[Record extracts Boundary: Start]

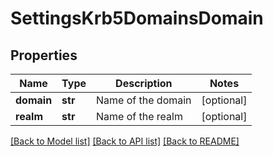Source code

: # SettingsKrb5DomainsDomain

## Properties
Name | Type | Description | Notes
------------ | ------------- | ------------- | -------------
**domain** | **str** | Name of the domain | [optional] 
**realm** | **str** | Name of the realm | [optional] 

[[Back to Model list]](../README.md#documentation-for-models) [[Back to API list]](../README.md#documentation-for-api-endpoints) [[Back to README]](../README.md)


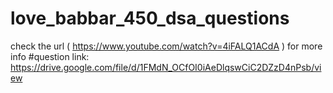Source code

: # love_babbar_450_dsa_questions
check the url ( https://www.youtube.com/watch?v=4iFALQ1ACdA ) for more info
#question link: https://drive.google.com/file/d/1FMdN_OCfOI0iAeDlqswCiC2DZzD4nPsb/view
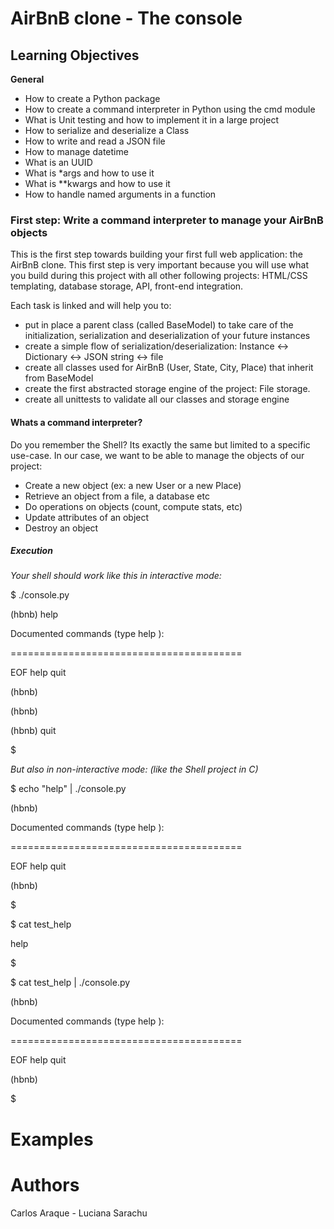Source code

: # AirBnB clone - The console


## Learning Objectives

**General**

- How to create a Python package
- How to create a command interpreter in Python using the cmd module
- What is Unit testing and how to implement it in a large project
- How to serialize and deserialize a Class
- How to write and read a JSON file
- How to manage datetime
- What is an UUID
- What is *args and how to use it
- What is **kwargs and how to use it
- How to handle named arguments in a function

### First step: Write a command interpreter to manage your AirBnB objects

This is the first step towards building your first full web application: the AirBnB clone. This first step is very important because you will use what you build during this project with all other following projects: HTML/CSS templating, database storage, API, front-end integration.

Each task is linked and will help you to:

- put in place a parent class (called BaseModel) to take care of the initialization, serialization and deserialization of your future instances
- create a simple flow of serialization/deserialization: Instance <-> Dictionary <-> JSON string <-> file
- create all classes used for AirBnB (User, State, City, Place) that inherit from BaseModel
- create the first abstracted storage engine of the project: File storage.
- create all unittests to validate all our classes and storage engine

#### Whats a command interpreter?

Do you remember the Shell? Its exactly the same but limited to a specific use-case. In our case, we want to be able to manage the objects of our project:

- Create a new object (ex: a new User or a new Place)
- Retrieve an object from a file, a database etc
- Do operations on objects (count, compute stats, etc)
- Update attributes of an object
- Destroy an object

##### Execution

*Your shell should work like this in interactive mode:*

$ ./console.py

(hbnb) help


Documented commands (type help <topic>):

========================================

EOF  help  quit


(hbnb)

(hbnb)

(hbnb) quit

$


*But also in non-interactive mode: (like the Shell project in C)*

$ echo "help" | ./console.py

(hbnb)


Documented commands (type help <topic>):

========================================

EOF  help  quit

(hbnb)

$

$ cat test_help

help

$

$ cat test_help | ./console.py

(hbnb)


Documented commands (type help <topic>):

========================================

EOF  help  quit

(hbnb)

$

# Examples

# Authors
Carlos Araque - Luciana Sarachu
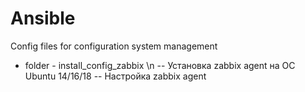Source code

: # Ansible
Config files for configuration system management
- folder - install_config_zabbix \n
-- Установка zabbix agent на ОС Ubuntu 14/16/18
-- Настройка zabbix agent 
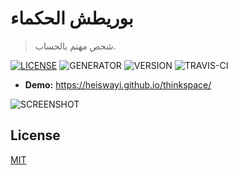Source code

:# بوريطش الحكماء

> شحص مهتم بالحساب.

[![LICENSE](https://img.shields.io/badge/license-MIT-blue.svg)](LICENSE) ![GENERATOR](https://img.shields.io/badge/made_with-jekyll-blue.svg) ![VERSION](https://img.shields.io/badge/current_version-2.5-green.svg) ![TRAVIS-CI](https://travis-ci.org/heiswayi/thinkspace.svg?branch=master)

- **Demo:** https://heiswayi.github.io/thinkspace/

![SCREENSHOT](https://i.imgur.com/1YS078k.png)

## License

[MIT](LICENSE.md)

[Record extracts Boundary: End]

**What to work on**
Please give again the lines above between the line holding "- What is Unit" and the line holding "- create all classes", inclusive, exactly as they are and with nothing added.

**Exercise result**
- What is Unit testing and how to implement it in a large project
- How to serialize and deserialize a Class
- How to write and read a JSON file
- How to manage datetime
- What is an UUID
- What is *args and how to use it
- What is **kwargs and how to use it
- How to handle named arguments in a function

### First step: Write a command interpreter to manage your AirBnB objects

This is the first step towards building your first full web application: the AirBnB clone. This first step is very important because you will use what you build during this project with all other following projects: HTML/CSS templating, database storage, API, front-end integration.

Each task is linked and will help you to:

- put in place a parent class (called BaseModel) to take care of the initialization, serialization and deserialization of your future instances
- create a simple flow of serialization/deserialization: Instance <-> Dictionary <-> JSON string <-> file
- create all classes used for AirBnB (User, State, City, Place) that inherit from BaseModel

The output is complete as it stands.